Of course it's impressive. I am just pointing out that these experiments with the million line browser and now this c compiler seem to greatly extrapolate conclusions. The researchers claim they prove you can scale agents horizontally for econkmic benefit. But the products both of these built are of questionable technical quality and it isnt clear to me they are a stable enough foundation to build on top of. But everyone in the hype crowd just assumes this is true. At least this researcher has sort of promised to pursue this project whereas Wilson already pretty much gave up on his browser. I hadn't seen a commit in that repo for weeks. Given that, I am not going to immediately assume these agents truly achieved anything of economic value relative to what a smaller set of agents could have achieved.


> inefficient but working

FWIW, an inefficient but working product is pretty much the definition of a startup MVP. People are getting hung up on the fact that it doesn't beat gcc and clang, and generalizing to the idea that such a thing can't possibly be useful.

But clearly it can, and is. This builds and boots Linux. A putative MVP might launch someone's dreams. For $20k!

The reflexive ludditism is kinda scary actually. We're beyond the "will it work" phase and the disruption is happening in front of us. I was a luddite 10 months ago.
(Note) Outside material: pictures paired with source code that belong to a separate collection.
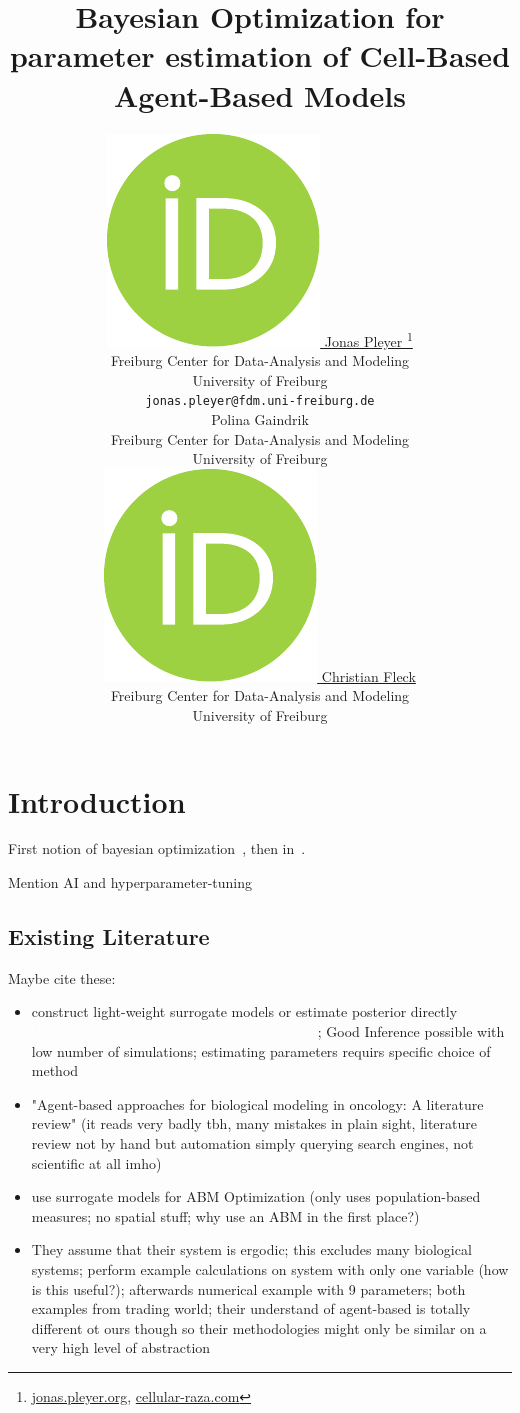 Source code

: \documentclass{article}
\title{Bayesian Optimization for parameter estimation of Cell-Based Agent-Based Models}
\author{
    \href{https://orcid.org/0009-0001-0613-7978}{
        \includegraphics[scale=0.06]{orcid.pdf}
        \hspace{1mm}Jonas Pleyer
    }
    \thanks{
        \href{https://jonas.pleyer.org}{jonas.pleyer.org},
        \href{https://cellular-raza.com}{cellular-raza.com}
    }\\
	Freiburg Center for Data-Analysis and Modeling\\
	University of Freiburg\\
	\texttt{jonas.pleyer@fdm.uni-freiburg.de} \\
	\And
    Polina Gaindrik\\
	Freiburg Center for Data-Analysis and Modeling\\
	University of Freiburg\\
	\And
	\href{https://orcid.org/0000-0002-6371-4495}{
        \includegraphics[scale=0.06]{orcid.pdf}
        \hspace{1mm}Christian Fleck
    }\\
	Freiburg Center for Data-Analysis and Modeling\\
	University of Freiburg
}
\newcommand{\todo}[1]{\colorbox{WildStrawberry}{\textcolor{white}{#1}}}
\begin{document}
\maketitle

\begin{abstract}
\end{abstract}



\section{Introduction}
\label{section:introduction}
First notion of bayesian optimization~\cite{Kushner1964}, then in~\cite{Mockus1978}.

Mention AI and hyperparameter-tuning

\subsection*{Existing Literature}

Maybe cite these:
\cite{Lima2021,Duswald2024}

\begin{itemize}
    \item \cite{Jrgensen2022} construct light-weight surrogate models or estimate posterior directly
        \todo{can these surrogate models always be constructed?}; Good Inference possible with low
        number of simulations; estimating parameters requirs specific choice of method
    \item \cite{Stephan2024} "Agent-based approaches for biological modeling in oncology: A
        literature review" (it reads very badly tbh, many mistakes in plain sight, literature review
        not by hand but automation simply querying search engines, not scientific at all imho)
    \item \cite{An2016} use surrogate models for ABM Optimization (only uses population-based
        measures; no spatial stuff; why use an ABM in the first place?)
    \item \cite{Grazzini2017} They assume that their system is ergodic; this excludes many
        biological systems; perform example calculations on system with only one variable (how is
        this useful?); afterwards numerical example with 9 parameters; both examples from trading
        world; their understand of agent-based is totally different ot ours though so their
        methodologies might only be similar on a very high level of abstraction
\end{itemize}
\end{document}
I was wrong.


> FWIW, an inefficient but working product is pretty much the definition of a startup MVP

It depends on what kind of start-up we're talking about.

A compiler start-up probably should show some kind of efficiency gain even in an MVP. As in: we're insanely efficient in this part of the work, but we're still missing all other functionalities but have a clear path to implementing the rest.

This is more like: It's inefficient, and the code is such a mess that I have no idea on how to improve on it.

As per the blog improvements were attempted but that only started a game of whack-a-mole with new problems.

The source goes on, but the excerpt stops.